As an example, Japan has the highest life expectancy in Asia. Canada has the highest life expectancy in the Americas. Naturally you are not limited to the top 1. This number can be changed to whatever you want. For example, below we change the number to 3.
gapminder %>%
group_by(continent) %>%
top_n(3, lifeExp)
## # A tibble: 15 x 6
## # Groups: continent [5]
## country continent year lifeExp pop gdpPercap
## <fct> <fct> <int> <dbl> <int> <dbl>
## 1 Australia Oceania 2002 80.4 19546792 30688.
## 2 Australia Oceania 2007 81.2 20434176 34435.
## 3 Canada Americas 2002 79.8 31902268 33329.

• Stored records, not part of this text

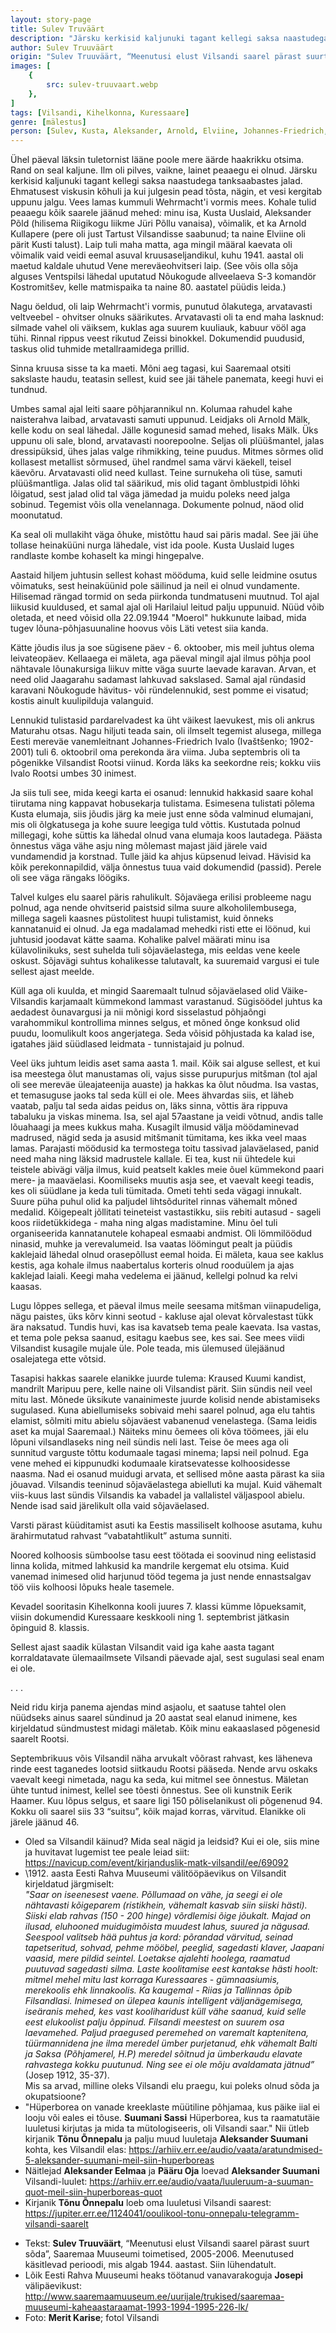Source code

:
 ```yaml
---
layout: story-page
title: Sulev Truväärt
description: "Järsku kerkisid kaljunuki tagant kellegi saksa naastudega tanksaabastes jalad."
author: Sulev Truuväärt
origin: "Sulev Truuväärt, “Meenutusi elust Vilsandi saarel pärast suurt sõda”, Saaremaa Muuseumi toimetised, 2005-2006. Meenutused käsitlevad perioodi, mis algab 1944. aastast. Siin lühendatult."
images: [
    {
        src: sulev-truuvaart.webp
    },
]
tags: [Vilsandi, Kihelkonna, Kuressaare]
genre: [mälestus]
person: [Sulev, Kusta, Aleksander, Arnold, Elviine, Johannes-Friedrich, Eerik, Sass, Tõnu]
---
```


<!-- # {{$doc.title}} -->

Ühel päeval läksin tuletornist lääne poole mere äärde haakrikku otsima. Rand on seal kaljune. Ilm oli pilves, vaikne, lainet peaaegu ei olnud. Järsku kerkisid kaljunuki tagant kellegi saksa naastudega tanksaabastes jalad. Ehmatusest viskusin kõhuli ja kui julgesin pead tõsta, nägin, et vesi kergitab uppunu jalgu. Vees lamas kummuli Wehrmacht'i vormis mees. Kohale tulid peaaegu kõik saarele jäänud mehed: minu isa, Kusta Uuslaid, Aleksander Põld (hilisema Riigikogu liikme Jüri Põllu vanaisa), võimalik, et ka Arnold Kullapere (pere oli just Tartust Vilsandisse saabunud; ta naine Elviine oli pärit Kusti talust). Laip tuli maha matta, aga mingil määral kaevata oli võimalik vaid veidi eemal asuval kruusaseljandikul, kuhu 1941. aastal oli maetud kaldale uhutud Vene mereväeohvitseri laip. (See võis olla sõja alguses Ventspilsi lähedal uputatud Nõukogude allveelaeva S-3 komandör Kostromitšev, kelle matmispaika ta naine 80. aastatel püüdis leida.)

Nagu öeldud, oli laip Wehrmacht'i vormis, punutud õlakutega, arvatavasti veltveebel - ohvitser olnuks säärikutes. Arvatavasti oli ta end maha lasknud: silmade vahel oli väiksem, kuklas aga suurem kuuliauk, kabuur vööl aga tühi. Rinnal rippus veest rikutud Zeissi binokkel. Dokumendid puudusid, taskus olid tuhmide metallraamidega prillid.

Sinna kruusa sisse ta ka maeti. Mõni aeg tagasi, kui Saaremaal otsiti sakslaste haudu, teatasin sellest, kuid see jäi tähele panemata, keegi huvi ei tundnud.

Umbes samal ajal leiti saare põhjarannikul nn. Kolumaa rahudel kahe naisterahva laibad, arvatavasti samuti uppunud. Leidjaks oli Arnold Mälk, kelle kodu on seal lähedal. Jälle kogunesid samad mehed, lisaks Mälk. Üks uppunu oli sale, blond, arvatavasti noorepoolne. Seljas oli plüüšmantel, jalas dressipüksid, ühes jalas valge rihmikking, teine puudus. Mitmes sõrmes olid kollasest metallist sõrmused, ühel randmel sama värvi käekell, teisel käevõru. Arvatavasti olid need kullast. Teine surnukeha oli tüse, samuti plüüšmantliga. Jalas olid tal säärikud, mis olid tagant õmblustpidi lõhki lõigatud, sest jalad olid tal väga jämedad ja muidu poleks need jalga sobinud. Tegemist võis olla venelannaga. Dokumente polnud, näod olid moonutatud.

Ka seal oli mullakiht väga õhuke, mistõttu haud sai päris madal. See jäi ühe tollase heinaküüni nurga lähedale, vist ida poole. Kusta Uuslaid luges randlaste kombe kohaselt ka mingi hingepalve.

Aastaid hiljem juhtusin sellest kohast mööduma, kuid selle leidmine osutus võimatuks, sest heinaküünid pole säilinud ja neil ei olnud vundamente. Hilisemad rängad tormid on seda piirkonda tundmatuseni muutnud. Tol ajal liikusid kuuldused, et samal ajal oli Harilaiul leitud palju uppunuid. Nüüd võib oletada, et need võisid olla 22.09.1944 "Moerol" hukkunute laibad, mida tugev lõuna-põhjasuunaline hoovus võis Läti vetest siia kanda.

Kätte jõudis ilus ja soe sügisene päev - 6. oktoober, mis meil juhtus olema leivateopäev. Kellaaega ei mäleta, aga päeval mingil ajal ilmus põhja pool nähtavale lõunakursiga liikuv mitte väga suurte laevade karavan. Arvan, et need olid Jaagarahu sadamast lahkuvad sakslased. Samal ajal ründasid karavani Nõukogude hävitus- või ründelennukid, sest pomme ei visatud; kostis ainult kuulipilduja valanguid. 

Lennukid tulistasid pardarelvadest ka üht väikest laevukest, mis oli ankrus Maturahu otsas. Nagu hiljuti teada sain, oli ilmselt tegemist alusega, millega Eesti mereväe vanemleitnant Johannes-Friedrich Ivalo (Ivaštšenko; 1902-2001) tuli 6. oktoobril oma perekonda ära viima. Juba septembris oli ta põgenikke Vilsandist Rootsi viinud. Korda läks ka seekordne reis; kokku viis Ivalo Rootsi umbes 30 inimest.

Ja siis tuli see, mida keegi karta ei osanud: lennukid hakkasid saare kohal tiirutama ning kappavat hobusekarja tulistama. Esimesena tulistati põlema Kusta elumaja, siis jõudis järg ka meie just enne sõda valminud elumajani, mis oli õlgkatusega ja kohe suure leegiga tuld võttis. Kustutada polnud millegagi, kohe süttis ka lähedal olnud vana elumaja koos lautadega. Päästa õnnestus väga vähe asju ning mõlemast majast jäid järele vaid vundamendid ja korstnad. Tulle jäid ka ahjus küpsenud leivad. Hävisid ka kõik perekonnapildid, välja õnnestus tuua vaid dokumendid (passid). Perele oli see väga rängaks löögiks.

Talvel kulges elu saarel päris rahulikult. Sõjaväega erilisi probleeme nagu polnud, aga nende ohvitserid paistsid silma suure alkoholilembusega, millega sageli kaasnes püstolitest huupi tulistamist, kuid õnneks kannatanuid ei olnud. Ja ega madalamad mehedki risti ette ei löönud, kui juhtusid joodavat kätte saama. Kohalike palvel määrati minu isa külavolinikuks, sest suhelda tuli sõjaväelastega, mis eeldas vene keele oskust. Sõjavägi suhtus kohalikesse talutavalt, ka suuremaid vargusi ei tule sellest ajast meelde.

Küll aga oli kuulda, et mingid Saaremaalt tulnud sõjaväelased olid Väike-Vilsandis karjamaalt kümmekond lammast varastanud. Sügisöödel juhtus ka aedadest õunavargusi ja nii mõnigi kord sisselastud põhjaõngi varahommikul kontrollima minnes selgus, et mõned õnge konksud olid puudu, loomulikult koos angerjatega. Seda võisid põhjustada ka kalad ise, igatahes jäid süüdlased leidmata - tunnistajaid ju polnud.

Veel üks juhtum leidis aset sama aasta 1. mail. Kõik sai alguse sellest, et kui isa meestega õlut manustamas oli, vajus sisse purupurjus mitšman (tol ajal oli see mereväe üleajateenija auaste) ja hakkas ka õlut nõudma. Isa vastas, et temasuguse jaoks tal seda küll ei ole. Mees ähvardas siis, et läheb vaatab, palju tal seda aidas peidus on, läks sinna, võttis ära rippuva tabaluku ja viskas minema. Isa, sel ajal 57aastane ja veidi võtnud, andis talle lõuahaagi ja mees kukkus maha. Kusagilt ilmusid välja möödaminevad madrused, nägid seda ja asusid mitšmanit tümitama, kes ikka veel maas lamas. Parajasti möödusid ka termostega toitu tassivad jalaväelased, panid need maha ning läksid madrustele kallale. Ei tea, kust nii ühtedele kui teistele abivägi välja ilmus, kuid peatselt kakles meie õuel kümmekond paari mere- ja maaväelasi. Koomiliseks muutis asja see, et vaevalt keegi teadis, kes oli süüdlane ja keda tuli tümitada. Ometi tehti seda vägagi innukalt. Suure püha puhul olid ka paljudel lihtsõduritel rinnas vähemalt mõned medalid. Kõigepealt jõllitati teineteist vastastikku, siis rebiti autasud - sageli koos riidetükkidega - maha ning algas madistamine. Minu õel tuli organiseerida kannatanutele kohapeal esmaabi andmist. Oli lömmilöödud ninasid, muhke ja verevalumeid. Isa vaatas löömingut pealt ja püüdis kaklejaid lähedal olnud orasepõllust eemal hoida. Ei mäleta, kaua see kaklus kestis, aga kohale ilmus naabertalus korteris olnud rooduülem ja ajas kaklejad laiali. Keegi maha vedelema ei jäänud, kellelgi polnud ka relvi kaasas.

Lugu lõppes sellega, et päeval ilmus meile seesama mitšman viinapudeliga, nägu paistes, üks kõrv kinni seotud - kakluse ajal olevat kõrvalestast tükk ära naksatud. Tundis huvi, kas isa kavatseb tema peale kaevata. Isa vastas, et tema pole peksa saanud, esitagu kaebus see, kes sai. See mees viidi Vilsandist kusagile mujale üle. Pole teada, mis ülemused ülejäänud osalejatega ette võtsid.

Tasapisi hakkas saarele elanikke juurde tulema: Kraused Kuumi kandist, mandrilt Maripuu pere, kelle naine oli Vilsandist pärit. Siin sündis neil veel mitu last. Mõnede üksikute vanainimeste juurde kolisid nende abistamiseks sugulased. Kuna abiellumiseks sobivaid mehi saarel polnud, aga elu tahtis elamist, sõlmiti mitu abielu sõjaväest vabanenud venelastega. (Sama leidis aset ka mujal Saaremaal.) Näiteks minu õemees oli kõva töömees, jäi elu lõpuni vilsandlaseks ning neil sündis neli last. Teise õe mees aga oli sunnitud varguste tõttu kodumaale tagasi minema; lapsi neil polnud. Ega vene mehed ei kippunudki kodumaale kiratsevatesse kolhoosidesse naasma. Nad ei osanud muidugi arvata, et sellised mõne aasta pärast ka siia jõuavad. Vilsandis teeninud sõjaväelastega abielluti ka mujal. Kuid vähemalt viis-kuus last sündis Vilsandis ka vabadel ja vallalistel väljaspool abielu. Nende isad said järelikult olla vaid sõjaväelased.

Varsti pärast küüditamist asuti ka Eestis massiliselt kolhoose asutama, kuhu ärahirmutatud rahvast “vabatahtlikult” astuma sunniti.

Noored kolhoosis sümboolse tasu eest töötada ei soovinud ning eelistasid linna kolida, mitmed lahkusid ka mandrile kergemat elu otsima. Kuid vanemad inimesed olid harjunud tööd tegema ja just nende ennastsalgav töö viis kolhoosi lõpuks heale tasemele.

Kevadel sooritasin Kihelkonna kooli juures 7. klassi kümme lõpueksamit, viisin dokumendid Kuressaare keskkooli ning 1. septembrist jätkasin õpinguid 8. klassis. 

Sellest ajast saadik külastan Vilsandit vaid iga kahe aasta tagant korraldatavate ülemaailmsete Vilsandi päevade ajal, sest sugulasi seal enam ei ole.

. . .

Neid ridu kirja panema ajendas mind asjaolu, et saatuse tahtel olen nüüdseks ainus saarel sündinud ja 20 aastat seal elanud inimene, kes kirjeldatud sündmustest midagi mäletab. Kõik minu eakaaslased põgenesid saarelt Rootsi.

Septembrikuus võis Vilsandil näha arvukalt võõrast rahvast, kes läheneva rinde eest taganedes lootsid siitkaudu Rootsi pääseda. Nende arvu oskaks vaevalt keegi nimetada, nagu ka seda, kui mitmel see õnnestus. Mäletan ühte tuntud inimest, kellel see tõesti õnnestus. See oli kunstnik Eerik Haamer. Kuu lõpus selgus, et saare ligi 150 põliselanikust oli põgenenud 94. Kokku oli saarel siis 33 “suitsu”, kõik majad korras, värvitud. Elanikke oli järele jäänud 46.

<!-- Autor: Sulev Truuväärt, vilsandlasest sõjaväelane ja koduloolane -->



<story-author :author="author" :origin="origin"></story-author>

<details-wrapper summary="Mis mõtted tekkisid?">

- Oled sa Vilsandil käinud? Mida seal nägid ja leidsid? Kui ei ole, siis mine ja huvitavat lugemist tee peale leiad siit: https://navicup.com/event/kirjanduslik-matk-vilsandil/ee/69092
- \1912. aasta Eesti Rahva Muuseumi välitööpäevikus on Vilsandit kirjeldatud järgmiselt: \
*"Saar on iseenesest vaene. Põllumaad on vähe, ja seegi ei ole nähtavasti kõigeparem (ristikhein, vähemalt kasvab siin siiski hästi). Siiski elab rahvas (150 - 200 hinge) võrdlemisi õige jõukalt. Majad on ilusad, eluhooned muidugimõista muudest lahus, suured ja nägusad. Seespool valitseb hää puhtus ja kord: põrandad värvitud, seinad tapetseritud, sohvad, pehme mööbel, peeglid, sagedasti klaver, Jaapani vaasid, mere pildid seintel. Loetakse ajalehti hoolega, raamatud puutuvad sagedasti silma. Laste koolitamise eest kantakse hästi hoolt: mitmel mehel mitu last korraga Kuressaares - gümnaasiumis, merekoolis ehk linnakoolis. Ka kaugemal - Riias ja Tallinnas õpib Filsandlasi. Inimesed on ülepea kaunis intelligent väljanägemisega, iseäranis mehed, kes vast kooliharidust küll vähe saanud, kuid selle eest elukoolist palju õppinud. Filsandi meestest on suurem osa laevamehed. Paljud praegused peremehed on varemalt kaptenitena, tüürmannidena jne ilma meredel ümber purjetanud, ehk vähemalt Balti ja Saksa (Põhjamerel, H.P) meredel sõitnud ja ümberkaudu elavate rahvastega kokku puutunud. Ning see ei ole mõju avaldamata jätnud”* (Josep 1912, 35-37). \
Mis sa arvad, milline oleks Vilsandi elu praegu, kui poleks olnud sõda ja okupatsioone?
- "Hüperborea on vanade kreeklaste müütiline põhjamaa, kus päike iial ei looju või eales ei tõuse. **Suumani Sassi** Hüperborea, kus ta raamatutäie luuletusi kirjutas ja mida ta mütologiseeris, oli Vilsandi saar." Nii ütleb kirjanik **Tõnu Õnnepalu** ja palju muud luuletaja **Aleksander Suumani** kohta, kes Vilsandil elas: https://arhiiv.err.ee/audio/vaata/aratundmised-5-aleksander-suumani-meil-siin-huperboreas
- Näitlejad **Aleksander Eelmaa** ja **Pääru Oja** loevad **Aleksander Suumani** Vilsandi-luulet: https://arhiiv.err.ee/audio/vaata/luuleruum-a-suuman-quot-meil-siin-huperboreas-quot
- Kirjanik **Tõnu Õnnepalu** loeb oma luuletusi Vilsandi saarest: https://jupiter.err.ee/1124041/ooulikool-tonu-onnepalu-telegramm-vilsandi-saarelt
 
</details-wrapper>


<details-wrapper summary="Allikad" class="text-sm" icon="icon-park-outline:document-folder">

- Tekst: **Sulev Truuväärt**, “Meenutusi elust Vilsandi saarel pärast suurt sõda”, Saaremaa Muuseumi toimetised, 2005-2006. Meenutused käsitlevad perioodi, mis algab 1944. aastast. Siin lühendatult.
- Lõik Eesti Rahva Muuseumi heaks töötanud vanavarakoguja **Josepi** välipäevikust: http://www.saaremaamuuseum.ee/uurijale/trukised/saaremaa-muuseumi-kaheaastaraamat-1993-1994-1995-226-lk/
- Foto: **Merit Karise**; fotol Vilsandi

</details-wrapper>

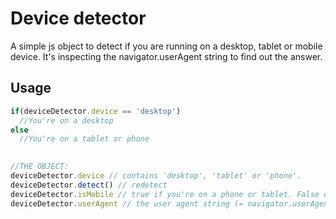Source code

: Device detector
==============
A simple js object to detect if you are running on a desktop, tablet or mobile device.
It's inspecting the navigator.userAgent string to find out the answer.


## Usage

```js
if(deviceDetector.device == 'desktop')
  //You're on a desktop
else
  //You're on a tablet or phone
  

//THE OBJECT:
deviceDetector.device // contains 'desktop', 'tablet' or 'phone'.
deviceDetector.detect() // redetect
deviceDetector.isMobile // true if you're on a phone or tablet. False otherwise.
deviceDetector.userAgent // the user agent string (= navigator.userAgent)
```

## 4 Canada Americas 2007 80.7 33390141 36319.
## 5 Costa Rica Americas 2007 78.8 4133884 9645.
## 6 Hong Kong, China Asia 2007 82.2 6980412 39725.
## 7 Iceland Europe 2007 81.8 301931 36181.
## 8 Japan Asia 2002 82 127065841 28605.
## 9 Japan Asia 2007 82.6 127467972 31656.
## 10 New Zealand Oceania 2007 80.2 4115771 25185.
## 11 Reunion Africa 1997 74.8 684810 6072.
## 12 Reunion Africa 2002 75.7 743981 6316.
## 13 Reunion Africa 2007 76.4 798094 7670.
## 14 Spain Europe 2007 80.9 40448191 28821.
## 15 Switzerland Europe 2007 81.7 7554661 37506.